Dataset items:

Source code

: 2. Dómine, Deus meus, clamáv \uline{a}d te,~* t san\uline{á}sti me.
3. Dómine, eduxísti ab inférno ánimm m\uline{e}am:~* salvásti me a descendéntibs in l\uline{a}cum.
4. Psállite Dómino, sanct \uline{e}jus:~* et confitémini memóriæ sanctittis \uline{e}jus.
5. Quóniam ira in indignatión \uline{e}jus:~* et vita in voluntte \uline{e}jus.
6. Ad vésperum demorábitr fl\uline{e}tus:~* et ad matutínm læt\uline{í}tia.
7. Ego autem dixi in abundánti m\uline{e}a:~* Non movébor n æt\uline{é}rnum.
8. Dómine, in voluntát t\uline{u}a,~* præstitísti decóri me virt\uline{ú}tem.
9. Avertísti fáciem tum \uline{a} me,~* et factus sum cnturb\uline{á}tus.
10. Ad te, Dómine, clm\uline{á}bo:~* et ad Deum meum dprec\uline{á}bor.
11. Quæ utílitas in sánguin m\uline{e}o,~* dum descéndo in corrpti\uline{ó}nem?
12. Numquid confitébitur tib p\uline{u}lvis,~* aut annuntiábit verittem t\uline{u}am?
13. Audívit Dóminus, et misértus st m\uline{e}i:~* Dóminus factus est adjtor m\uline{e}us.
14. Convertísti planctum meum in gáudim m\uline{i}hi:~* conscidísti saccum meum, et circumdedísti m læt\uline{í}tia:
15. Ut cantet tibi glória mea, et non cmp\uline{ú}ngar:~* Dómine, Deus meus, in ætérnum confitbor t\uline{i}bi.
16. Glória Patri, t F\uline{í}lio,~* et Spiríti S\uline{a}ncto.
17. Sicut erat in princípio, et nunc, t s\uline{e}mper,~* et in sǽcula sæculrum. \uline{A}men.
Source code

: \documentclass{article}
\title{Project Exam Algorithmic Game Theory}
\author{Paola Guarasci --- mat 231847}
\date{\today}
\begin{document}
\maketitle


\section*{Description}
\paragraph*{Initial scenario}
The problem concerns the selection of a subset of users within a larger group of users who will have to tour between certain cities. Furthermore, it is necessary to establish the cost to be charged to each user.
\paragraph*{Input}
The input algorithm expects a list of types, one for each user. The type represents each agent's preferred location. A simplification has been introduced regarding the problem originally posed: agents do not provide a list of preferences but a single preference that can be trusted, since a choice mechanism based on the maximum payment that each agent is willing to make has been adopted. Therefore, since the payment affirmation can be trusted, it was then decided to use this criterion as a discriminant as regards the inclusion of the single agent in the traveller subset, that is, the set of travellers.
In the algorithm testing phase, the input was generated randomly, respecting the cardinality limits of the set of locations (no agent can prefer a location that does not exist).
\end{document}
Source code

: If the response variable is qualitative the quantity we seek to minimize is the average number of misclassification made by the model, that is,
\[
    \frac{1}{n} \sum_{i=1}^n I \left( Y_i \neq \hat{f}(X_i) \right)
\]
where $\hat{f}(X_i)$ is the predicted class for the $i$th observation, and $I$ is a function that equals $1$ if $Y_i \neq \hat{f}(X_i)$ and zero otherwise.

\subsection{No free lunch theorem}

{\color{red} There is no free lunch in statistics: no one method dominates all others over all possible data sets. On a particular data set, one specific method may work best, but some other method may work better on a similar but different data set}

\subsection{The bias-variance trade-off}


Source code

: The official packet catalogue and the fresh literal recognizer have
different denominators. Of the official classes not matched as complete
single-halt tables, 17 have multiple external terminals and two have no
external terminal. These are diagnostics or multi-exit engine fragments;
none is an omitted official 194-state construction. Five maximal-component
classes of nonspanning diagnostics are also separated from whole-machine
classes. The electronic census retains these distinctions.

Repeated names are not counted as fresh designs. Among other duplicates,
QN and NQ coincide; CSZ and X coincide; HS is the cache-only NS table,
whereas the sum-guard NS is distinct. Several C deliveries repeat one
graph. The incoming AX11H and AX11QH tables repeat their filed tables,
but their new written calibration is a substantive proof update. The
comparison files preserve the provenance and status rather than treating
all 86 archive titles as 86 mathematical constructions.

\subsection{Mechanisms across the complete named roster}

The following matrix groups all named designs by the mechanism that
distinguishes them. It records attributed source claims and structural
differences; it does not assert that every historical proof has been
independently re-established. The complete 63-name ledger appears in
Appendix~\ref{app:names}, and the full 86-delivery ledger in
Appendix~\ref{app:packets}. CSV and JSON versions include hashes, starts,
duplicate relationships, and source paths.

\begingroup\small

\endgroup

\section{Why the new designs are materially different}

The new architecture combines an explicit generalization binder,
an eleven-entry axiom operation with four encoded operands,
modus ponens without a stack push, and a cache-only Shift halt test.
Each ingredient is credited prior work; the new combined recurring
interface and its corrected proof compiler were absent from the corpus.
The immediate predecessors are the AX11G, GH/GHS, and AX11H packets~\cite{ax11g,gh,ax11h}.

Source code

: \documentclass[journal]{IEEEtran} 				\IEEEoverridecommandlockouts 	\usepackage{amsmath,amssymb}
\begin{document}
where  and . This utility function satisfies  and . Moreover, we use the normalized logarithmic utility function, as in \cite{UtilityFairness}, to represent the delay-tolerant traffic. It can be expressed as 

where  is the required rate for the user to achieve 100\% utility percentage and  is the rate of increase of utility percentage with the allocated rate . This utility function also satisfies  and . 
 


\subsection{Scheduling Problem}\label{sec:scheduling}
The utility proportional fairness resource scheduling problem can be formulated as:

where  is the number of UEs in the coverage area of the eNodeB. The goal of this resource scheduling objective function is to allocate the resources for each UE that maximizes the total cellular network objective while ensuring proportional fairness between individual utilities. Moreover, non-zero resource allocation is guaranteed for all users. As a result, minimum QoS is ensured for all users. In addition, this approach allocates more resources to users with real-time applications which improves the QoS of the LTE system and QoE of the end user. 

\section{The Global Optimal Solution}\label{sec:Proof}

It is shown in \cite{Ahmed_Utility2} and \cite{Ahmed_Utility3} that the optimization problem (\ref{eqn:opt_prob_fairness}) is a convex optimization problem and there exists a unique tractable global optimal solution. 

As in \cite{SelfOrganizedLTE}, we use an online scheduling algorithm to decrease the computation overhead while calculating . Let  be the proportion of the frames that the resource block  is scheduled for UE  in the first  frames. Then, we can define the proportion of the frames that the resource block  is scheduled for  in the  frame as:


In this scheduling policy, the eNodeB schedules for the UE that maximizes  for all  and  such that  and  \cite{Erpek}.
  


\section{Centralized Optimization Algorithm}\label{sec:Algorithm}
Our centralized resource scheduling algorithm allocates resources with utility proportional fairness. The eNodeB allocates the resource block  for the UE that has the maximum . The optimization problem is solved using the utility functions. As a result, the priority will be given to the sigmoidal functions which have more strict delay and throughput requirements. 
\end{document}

▶ _Exercise_
Take the entries and copy them out exactly.

▶ _Exercise output_
Source code

: 2. Dómine, Deus meus, clamáv \uline{a}d te,~* t san\uline{á}sti me.
3. Dómine, eduxísti ab inférno ánimm m\uline{e}am:~* salvásti me a descendéntibs in l\uline{a}cum.
4. Psállite Dómino, sanct \uline{e}jus:~* et confitémini memóriæ sanctittis \uline{e}jus.
5. Quóniam ira in indignatión \uline{e}jus:~* et vita in voluntte \uline{e}jus.
6. Ad vésperum demorábitr fl\uline{e}tus:~* et ad matutínm læt\uline{í}tia.
7. Ego autem dixi in abundánti m\uline{e}a:~* Non movébor n æt\uline{é}rnum.
8. Dómine, in voluntát t\uline{u}a,~* præstitísti decóri me virt\uline{ú}tem.
9. Avertísti fáciem tum \uline{a} me,~* et factus sum cnturb\uline{á}tus.
10. Ad te, Dómine, clm\uline{á}bo:~* et ad Deum meum dprec\uline{á}bor.
11. Quæ utílitas in sánguin m\uline{e}o,~* dum descéndo in corrpti\uline{ó}nem?
12. Numquid confitébitur tib p\uline{u}lvis,~* aut annuntiábit verittem t\uline{u}am?
13. Audívit Dóminus, et misértus st m\uline{e}i:~* Dóminus factus est adjtor m\uline{e}us.
14. Convertísti planctum meum in gáudim m\uline{i}hi:~* conscidísti saccum meum, et circumdedísti m læt\uline{í}tia:
15. Ut cantet tibi glória mea, et non cmp\uline{ú}ngar:~* Dómine, Deus meus, in ætérnum confitbor t\uline{i}bi.
16. Glória Patri, t F\uline{í}lio,~* et Spiríti S\uline{a}ncto.
17. Sicut erat in princípio, et nunc, t s\uline{e}mper,~* et in sǽcula sæculrum. \uline{A}men.
Source code

: \documentclass{article}
\title{Project Exam Algorithmic Game Theory}
\author{Paola Guarasci --- mat 231847}
\date{\today}
\begin{document}
\maketitle


\section*{Description}
\paragraph*{Initial scenario}
The problem concerns the selection of a subset of users within a larger group of users who will have to tour between certain cities. Furthermore, it is necessary to establish the cost to be charged to each user.
\paragraph*{Input}
The input algorithm expects a list of types, one for each user. The type represents each agent's preferred location. A simplification has been introduced regarding the problem originally posed: agents do not provide a list of preferences but a single preference that can be trusted, since a choice mechanism based on the maximum payment that each agent is willing to make has been adopted. Therefore, since the payment affirmation can be trusted, it was then decided to use this criterion as a discriminant as regards the inclusion of the single agent in the traveller subset, that is, the set of travellers.
In the algorithm testing phase, the input was generated randomly, respecting the cardinality limits of the set of locations (no agent can prefer a location that does not exist).
\end{document}
Source code

: If the response variable is qualitative the quantity we seek to minimize is the average number of misclassification made by the model, that is,
\[
    \frac{1}{n} \sum_{i=1}^n I \left( Y_i \neq \hat{f}(X_i) \right)
\]
where $\hat{f}(X_i)$ is the predicted class for the $i$th observation, and $I$ is a function that equals $1$ if $Y_i \neq \hat{f}(X_i)$ and zero otherwise.

\subsection{No free lunch theorem}

{\color{red} There is no free lunch in statistics: no one method dominates all others over all possible data sets. On a particular data set, one specific method may work best, but some other method may work better on a similar but different data set}

\subsection{The bias-variance trade-off}


Source code

: The official packet catalogue and the fresh literal recognizer have
different denominators. Of the official classes not matched as complete
single-halt tables, 17 have multiple external terminals and two have no
external terminal. These are diagnostics or multi-exit engine fragments;
none is an omitted official 194-state construction. Five maximal-component
classes of nonspanning diagnostics are also separated from whole-machine
classes. The electronic census retains these distinctions.

Repeated names are not counted as fresh designs. Among other duplicates,
QN and NQ coincide; CSZ and X coincide; HS is the cache-only NS table,
whereas the sum-guard NS is distinct. Several C deliveries repeat one
graph. The incoming AX11H and AX11QH tables repeat their filed tables,
but their new written calibration is a substantive proof update. The
comparison files preserve the provenance and status rather than treating
all 86 archive titles as 86 mathematical constructions.

\subsection{Mechanisms across the complete named roster}

The following matrix groups all named designs by the mechanism that
distinguishes them. It records attributed source claims and structural
differences; it does not assert that every historical proof has been
independently re-established. The complete 63-name ledger appears in
Appendix~\ref{app:names}, and the full 86-delivery ledger in
Appendix~\ref{app:packets}. CSV and JSON versions include hashes, starts,
duplicate relationships, and source paths.

\begingroup\small

\endgroup

\section{Why the new designs are materially different}

The new architecture combines an explicit generalization binder,
an eleven-entry axiom operation with four encoded operands,
modus ponens without a stack push, and a cache-only Shift halt test.
Each ingredient is credited prior work; the new combined recurring
interface and its corrected proof compiler were absent from the corpus.
The immediate predecessors are the AX11G, GH/GHS, and AX11H packets~\cite{ax11g,gh,ax11h}.

Source code

: \documentclass[journal]{IEEEtran} 				\IEEEoverridecommandlockouts 	\usepackage{amsmath,amssymb}
\begin{document}
where  and . This utility function satisfies  and . Moreover, we use the normalized logarithmic utility function, as in \cite{UtilityFairness}, to represent the delay-tolerant traffic. It can be expressed as 

where  is the required rate for the user to achieve 100\% utility percentage and  is the rate of increase of utility percentage with the allocated rate . This utility function also satisfies  and . 
 


\subsection{Scheduling Problem}\label{sec:scheduling}
The utility proportional fairness resource scheduling problem can be formulated as:

where  is the number of UEs in the coverage area of the eNodeB. The goal of this resource scheduling objective function is to allocate the resources for each UE that maximizes the total cellular network objective while ensuring proportional fairness between individual utilities. Moreover, non-zero resource allocation is guaranteed for all users. As a result, minimum QoS is ensured for all users. In addition, this approach allocates more resources to users with real-time applications which improves the QoS of the LTE system and QoE of the end user. 

\section{The Global Optimal Solution}\label{sec:Proof}

It is shown in \cite{Ahmed_Utility2} and \cite{Ahmed_Utility3} that the optimization problem (\ref{eqn:opt_prob_fairness}) is a convex optimization problem and there exists a unique tractable global optimal solution. 

As in \cite{SelfOrganizedLTE}, we use an online scheduling algorithm to decrease the computation overhead while calculating . Let  be the proportion of the frames that the resource block  is scheduled for UE  in the first  frames. Then, we can define the proportion of the frames that the resource block  is scheduled for  in the  frame as:


In this scheduling policy, the eNodeB schedules for the UE that maximizes  for all  and  such that  and  \cite{Erpek}.
  


\section{Centralized Optimization Algorithm}\label{sec:Algorithm}
Our centralized resource scheduling algorithm allocates resources with utility proportional fairness. The eNodeB allocates the resource block  for the UE that has the maximum . The optimization problem is solved using the utility functions. As a result, the priority will be given to the sigmoidal functions which have more strict delay and throughput requirements. 
\end{document}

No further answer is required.